Saturday, 31 March 2018

Spotlight on Timneh Parrot

 Posted by Stu, Simon Valle & Amy Marsden

Ever since Simon Valle (now Bangor University) and Nat Annorbah finished their PhDs on Grey Parrots here at MMU, we’ve been itching to start more work on this stunning but troubled taxon. The opportunity arrived in the form of a grant from the newly formed Parrot Wildlife Foundation See their website, a French charity dedicated to parrot welfare and conservation run by Eric Vignot. Stu had spent a very pleasant week in early March with Eric and Irina in Dominican Republic, kicking off Andrea Thomen’s PhD on parrots on that island. Now it was time for something a little tougher.

Above - Simon talking about Timneh's range (Photo: Amy); Below - Stu introducing the science behind the simple encounter rate method (Photo: Simon)



There are two main components to the project – a workshop on Timneh Parrot monitoring and a survey of the parrot across the Gola Rainforest National Park (GRNP). This post describes the former and some thoughts on how Timneh Parrots can be monitored effectively but practically long term across their range. 


Relaxing after practicing fieldwork in Gola
The three-day course took place at GRNP’s research station/guest lodge in Lalehun. The attendees for the workshop represented a number of institutions and organisations working within conservation in Sierra Leone - the Conservation Society of Sierra Leone (CSSL), National Protected Area Authority (NPAA), students and lecturers from Njala University and Eastern Polytechnic, and staff from the Gola Rainforest itself. Mustapha Songe, a tour guide from a community on the border of the National Park, also attended. The aim was to introduce delegates to the ecology and plight of the Timneh, train them in a simple method to monitor parrots that can be done whilst conducting their usual duties, and to discuss ways in which a scheme to monitor Timnehs could possibly be rolled out across Sierra Leone.

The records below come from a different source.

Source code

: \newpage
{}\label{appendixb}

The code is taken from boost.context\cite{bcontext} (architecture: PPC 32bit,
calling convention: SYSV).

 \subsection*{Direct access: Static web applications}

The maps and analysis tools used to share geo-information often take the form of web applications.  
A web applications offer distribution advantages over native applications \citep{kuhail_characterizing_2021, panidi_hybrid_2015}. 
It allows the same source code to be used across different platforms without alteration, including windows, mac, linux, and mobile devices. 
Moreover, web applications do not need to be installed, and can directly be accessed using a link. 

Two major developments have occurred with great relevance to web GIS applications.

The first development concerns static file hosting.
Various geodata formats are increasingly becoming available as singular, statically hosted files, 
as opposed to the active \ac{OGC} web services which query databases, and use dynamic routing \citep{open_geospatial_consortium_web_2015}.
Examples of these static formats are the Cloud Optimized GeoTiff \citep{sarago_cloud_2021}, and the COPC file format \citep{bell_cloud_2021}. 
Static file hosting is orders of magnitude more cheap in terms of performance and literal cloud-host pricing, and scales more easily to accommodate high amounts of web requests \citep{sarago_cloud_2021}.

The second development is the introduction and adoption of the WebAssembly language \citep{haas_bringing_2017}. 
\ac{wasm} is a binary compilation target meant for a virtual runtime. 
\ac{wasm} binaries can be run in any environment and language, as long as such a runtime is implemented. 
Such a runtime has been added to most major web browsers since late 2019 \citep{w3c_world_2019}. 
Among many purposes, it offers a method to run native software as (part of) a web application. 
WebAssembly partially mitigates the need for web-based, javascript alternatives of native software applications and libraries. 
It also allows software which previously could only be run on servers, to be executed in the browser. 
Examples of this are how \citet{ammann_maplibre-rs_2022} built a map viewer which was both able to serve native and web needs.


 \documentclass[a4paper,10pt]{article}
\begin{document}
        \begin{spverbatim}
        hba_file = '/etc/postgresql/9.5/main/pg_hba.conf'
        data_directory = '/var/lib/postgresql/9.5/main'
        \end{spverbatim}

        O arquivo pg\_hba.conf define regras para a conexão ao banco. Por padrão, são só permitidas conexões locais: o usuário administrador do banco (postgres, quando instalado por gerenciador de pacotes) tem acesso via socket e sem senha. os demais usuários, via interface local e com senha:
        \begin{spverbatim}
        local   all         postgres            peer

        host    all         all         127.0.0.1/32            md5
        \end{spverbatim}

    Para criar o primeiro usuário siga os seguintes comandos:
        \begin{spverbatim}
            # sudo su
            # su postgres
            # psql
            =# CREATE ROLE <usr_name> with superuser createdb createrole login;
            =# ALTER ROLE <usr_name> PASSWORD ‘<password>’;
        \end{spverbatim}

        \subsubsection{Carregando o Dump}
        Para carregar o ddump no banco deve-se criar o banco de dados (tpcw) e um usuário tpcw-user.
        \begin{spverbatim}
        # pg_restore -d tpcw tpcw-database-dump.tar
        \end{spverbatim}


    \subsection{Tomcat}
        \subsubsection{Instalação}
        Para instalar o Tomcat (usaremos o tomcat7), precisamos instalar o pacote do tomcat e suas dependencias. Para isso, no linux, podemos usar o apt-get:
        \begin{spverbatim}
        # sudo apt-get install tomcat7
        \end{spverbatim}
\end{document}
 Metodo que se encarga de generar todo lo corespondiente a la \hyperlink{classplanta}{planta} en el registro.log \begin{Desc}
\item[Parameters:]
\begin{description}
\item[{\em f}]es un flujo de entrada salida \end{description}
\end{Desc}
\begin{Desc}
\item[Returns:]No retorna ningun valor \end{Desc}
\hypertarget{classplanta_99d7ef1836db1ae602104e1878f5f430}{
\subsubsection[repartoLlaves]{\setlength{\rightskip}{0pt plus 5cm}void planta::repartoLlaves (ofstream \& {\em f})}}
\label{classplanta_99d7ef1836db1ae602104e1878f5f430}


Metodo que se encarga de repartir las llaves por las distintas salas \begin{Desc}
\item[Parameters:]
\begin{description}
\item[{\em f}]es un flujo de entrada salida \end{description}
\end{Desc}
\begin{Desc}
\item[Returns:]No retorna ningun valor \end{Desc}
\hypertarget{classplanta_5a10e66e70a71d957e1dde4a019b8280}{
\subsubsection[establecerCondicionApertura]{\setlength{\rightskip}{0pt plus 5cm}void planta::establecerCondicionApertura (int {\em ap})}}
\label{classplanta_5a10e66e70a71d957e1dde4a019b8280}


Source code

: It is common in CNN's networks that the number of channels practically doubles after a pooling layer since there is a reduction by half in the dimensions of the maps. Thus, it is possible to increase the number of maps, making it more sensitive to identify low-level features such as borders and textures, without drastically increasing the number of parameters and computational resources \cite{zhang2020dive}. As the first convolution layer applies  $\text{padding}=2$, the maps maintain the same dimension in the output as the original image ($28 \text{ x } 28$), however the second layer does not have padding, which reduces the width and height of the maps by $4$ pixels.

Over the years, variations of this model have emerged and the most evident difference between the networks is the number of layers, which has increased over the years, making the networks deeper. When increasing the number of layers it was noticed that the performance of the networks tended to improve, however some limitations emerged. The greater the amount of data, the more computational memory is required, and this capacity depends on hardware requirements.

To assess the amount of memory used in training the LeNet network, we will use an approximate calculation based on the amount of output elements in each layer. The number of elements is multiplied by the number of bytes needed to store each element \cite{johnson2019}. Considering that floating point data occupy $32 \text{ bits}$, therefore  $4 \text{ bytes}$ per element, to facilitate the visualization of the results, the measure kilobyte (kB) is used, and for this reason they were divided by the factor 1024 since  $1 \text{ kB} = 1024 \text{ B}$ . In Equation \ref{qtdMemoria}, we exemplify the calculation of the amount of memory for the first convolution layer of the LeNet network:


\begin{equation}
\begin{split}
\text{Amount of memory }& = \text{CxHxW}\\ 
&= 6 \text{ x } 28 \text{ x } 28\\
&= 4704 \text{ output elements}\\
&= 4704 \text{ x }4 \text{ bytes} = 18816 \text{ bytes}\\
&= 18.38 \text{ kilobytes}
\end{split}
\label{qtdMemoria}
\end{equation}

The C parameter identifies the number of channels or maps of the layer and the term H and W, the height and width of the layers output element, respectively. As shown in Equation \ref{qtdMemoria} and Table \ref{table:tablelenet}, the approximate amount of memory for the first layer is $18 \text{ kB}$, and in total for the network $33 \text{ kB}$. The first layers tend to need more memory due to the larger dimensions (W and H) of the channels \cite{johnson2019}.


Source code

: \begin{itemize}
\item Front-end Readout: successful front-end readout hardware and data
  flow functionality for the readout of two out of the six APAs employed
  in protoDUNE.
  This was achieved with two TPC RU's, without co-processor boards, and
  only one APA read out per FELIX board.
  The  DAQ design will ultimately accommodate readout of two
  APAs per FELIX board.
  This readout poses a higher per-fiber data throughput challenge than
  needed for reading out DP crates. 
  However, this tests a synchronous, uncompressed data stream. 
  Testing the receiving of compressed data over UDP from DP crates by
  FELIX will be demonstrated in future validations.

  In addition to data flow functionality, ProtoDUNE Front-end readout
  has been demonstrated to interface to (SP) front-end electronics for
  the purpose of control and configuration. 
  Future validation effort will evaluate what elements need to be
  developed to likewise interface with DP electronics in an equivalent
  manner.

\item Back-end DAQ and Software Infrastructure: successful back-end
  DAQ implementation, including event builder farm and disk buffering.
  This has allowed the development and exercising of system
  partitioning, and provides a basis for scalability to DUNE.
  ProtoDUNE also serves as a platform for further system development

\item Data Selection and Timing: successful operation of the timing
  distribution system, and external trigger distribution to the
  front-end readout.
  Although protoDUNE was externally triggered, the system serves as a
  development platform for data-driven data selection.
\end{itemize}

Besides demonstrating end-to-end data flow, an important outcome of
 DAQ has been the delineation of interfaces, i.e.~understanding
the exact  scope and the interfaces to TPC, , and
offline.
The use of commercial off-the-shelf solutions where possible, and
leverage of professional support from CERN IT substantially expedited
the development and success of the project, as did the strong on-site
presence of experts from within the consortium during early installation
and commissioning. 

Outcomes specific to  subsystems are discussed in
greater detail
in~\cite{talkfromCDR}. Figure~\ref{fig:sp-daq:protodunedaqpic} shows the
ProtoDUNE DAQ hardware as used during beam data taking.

Lovely t-shirts and other course materials - thanks to Bearprint Design, TinnedSnail, and Amy Marsden (Photos: Amy)
The method itself centres on a paper we published in Oryx in 2015 – we identified the relationship between grey parrot abundance as estimated using Distance sampling and an ‘on-the-hoof’ encounter rate method (simply the number of parrot groups seen or heard per hour of walking or sitting). The course included plenty of field practice and discussion, especially feedback on how the method could be tailored for the local situation. We were all delighted with both the level of interest and understanding (many participants had little or no biological training), and the enthusiasm for taking forward a countrywide parrot monitoring scheme. Certainly, Timneh Parrot monitoring is on the agenda for Gola, and we hope elsewhere too. Simon will be visiting NPAA in Freetown to discuss possibilities in other protected areas.




The course is only the beginning of our work at Gola. Simon is starting five weeks of fieldwork right across the National Park to estimate abundance and habitat needs of the species. The first step on this exciting journey was to check out reports of a large parrot roost in a community forest close to Gola with Patrick Dauda of the park’s Research & Monitoring Department. We were unable to see parrots at what seems to be a ‘flexible’ roosting area, but hope that Simon and Patrick will be able to return to the site to check on numbers of parrots in the area.


Checking potential roosting tree in one of the community forests on the border of the Nartional Park (Photo: Amy)

We thank: Alusine Kpara, Sheriff Mohamed V, Mustapha Dabenie, Ahmed M Swaray, Amara Aruma, Ibraihim J Kallon (GRNP); Momoh Bai Sesay, Mohamed Sama (CSSL); Osman Deen, Alhassan Khalli Kamara, Abdul Karim Sesay, Wuyatta Kallon (NPAA); Bobson Kobba (Njala University), James Feika (Eastern Polytechnic); and Mustapha Songe (Community tour guide) for interesting discussions during the course. Special thanks go to Benjamin Barca, Brima Sheku Turay, and Patrick Dauda of Gola Rainforest National Park for their amazing support and help with logistics. The project is funded by Parrot Wildlife Foundation.